__YOUR TASK__. Look below for lines that hold the string "FROM" and copy each one.

(Plain-text document sources)
+ + + + +

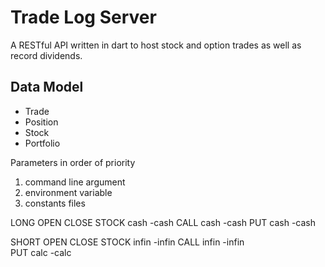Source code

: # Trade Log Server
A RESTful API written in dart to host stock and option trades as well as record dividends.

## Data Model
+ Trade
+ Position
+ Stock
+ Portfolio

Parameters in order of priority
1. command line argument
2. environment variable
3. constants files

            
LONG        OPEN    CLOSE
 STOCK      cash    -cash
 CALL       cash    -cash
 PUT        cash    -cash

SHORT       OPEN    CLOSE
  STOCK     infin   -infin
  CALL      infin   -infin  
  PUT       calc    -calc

+ + + + +

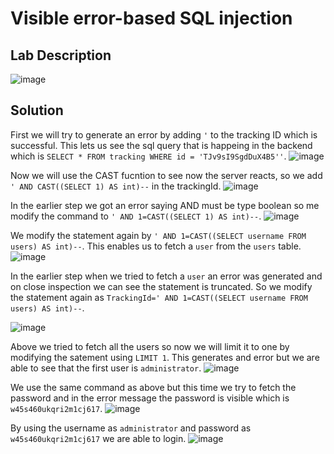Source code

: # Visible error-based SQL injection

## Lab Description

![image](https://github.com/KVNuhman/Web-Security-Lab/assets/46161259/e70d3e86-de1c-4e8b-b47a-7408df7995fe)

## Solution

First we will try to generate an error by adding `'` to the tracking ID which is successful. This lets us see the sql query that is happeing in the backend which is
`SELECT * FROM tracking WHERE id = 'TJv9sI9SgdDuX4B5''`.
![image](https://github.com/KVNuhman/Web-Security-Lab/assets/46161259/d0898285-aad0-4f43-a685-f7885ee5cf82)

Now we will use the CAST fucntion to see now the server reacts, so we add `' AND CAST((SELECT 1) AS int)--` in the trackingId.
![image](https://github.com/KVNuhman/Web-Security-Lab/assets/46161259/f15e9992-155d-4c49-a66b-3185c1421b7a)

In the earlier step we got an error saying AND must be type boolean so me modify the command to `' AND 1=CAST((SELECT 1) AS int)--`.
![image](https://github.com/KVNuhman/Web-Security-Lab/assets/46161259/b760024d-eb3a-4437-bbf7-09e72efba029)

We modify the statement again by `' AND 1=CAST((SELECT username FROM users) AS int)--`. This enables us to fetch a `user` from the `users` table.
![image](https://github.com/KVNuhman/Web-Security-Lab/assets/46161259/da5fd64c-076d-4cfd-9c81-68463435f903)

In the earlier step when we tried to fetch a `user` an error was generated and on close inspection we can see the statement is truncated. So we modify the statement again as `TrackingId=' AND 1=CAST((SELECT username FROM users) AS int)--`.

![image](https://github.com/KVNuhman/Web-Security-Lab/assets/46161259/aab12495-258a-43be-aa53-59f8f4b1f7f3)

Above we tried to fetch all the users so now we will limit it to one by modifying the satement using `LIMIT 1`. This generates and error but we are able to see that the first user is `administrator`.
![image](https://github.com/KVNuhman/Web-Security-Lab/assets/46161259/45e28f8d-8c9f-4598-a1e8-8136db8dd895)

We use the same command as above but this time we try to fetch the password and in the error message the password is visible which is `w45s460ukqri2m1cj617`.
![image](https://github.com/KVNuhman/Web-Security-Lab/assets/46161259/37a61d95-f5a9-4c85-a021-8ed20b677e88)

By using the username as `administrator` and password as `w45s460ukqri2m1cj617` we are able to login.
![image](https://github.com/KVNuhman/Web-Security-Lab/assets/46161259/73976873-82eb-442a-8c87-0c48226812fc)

+ + + + +

__FINISHED TASK__.
`SELECT * FROM tracking WHERE id = 'TJv9sI9SgdDuX4B5''`.
We modify the statement again by `' AND 1=CAST((SELECT username FROM users) AS int)--`. This enables us to fetch a `user` from the `users` table.
In the earlier step when we tried to fetch a `user` an error was generated and on close inspection we can see the statement is truncated. So we modify the statement again as `TrackingId=' AND 1=CAST((SELECT username FROM users) AS int)--`.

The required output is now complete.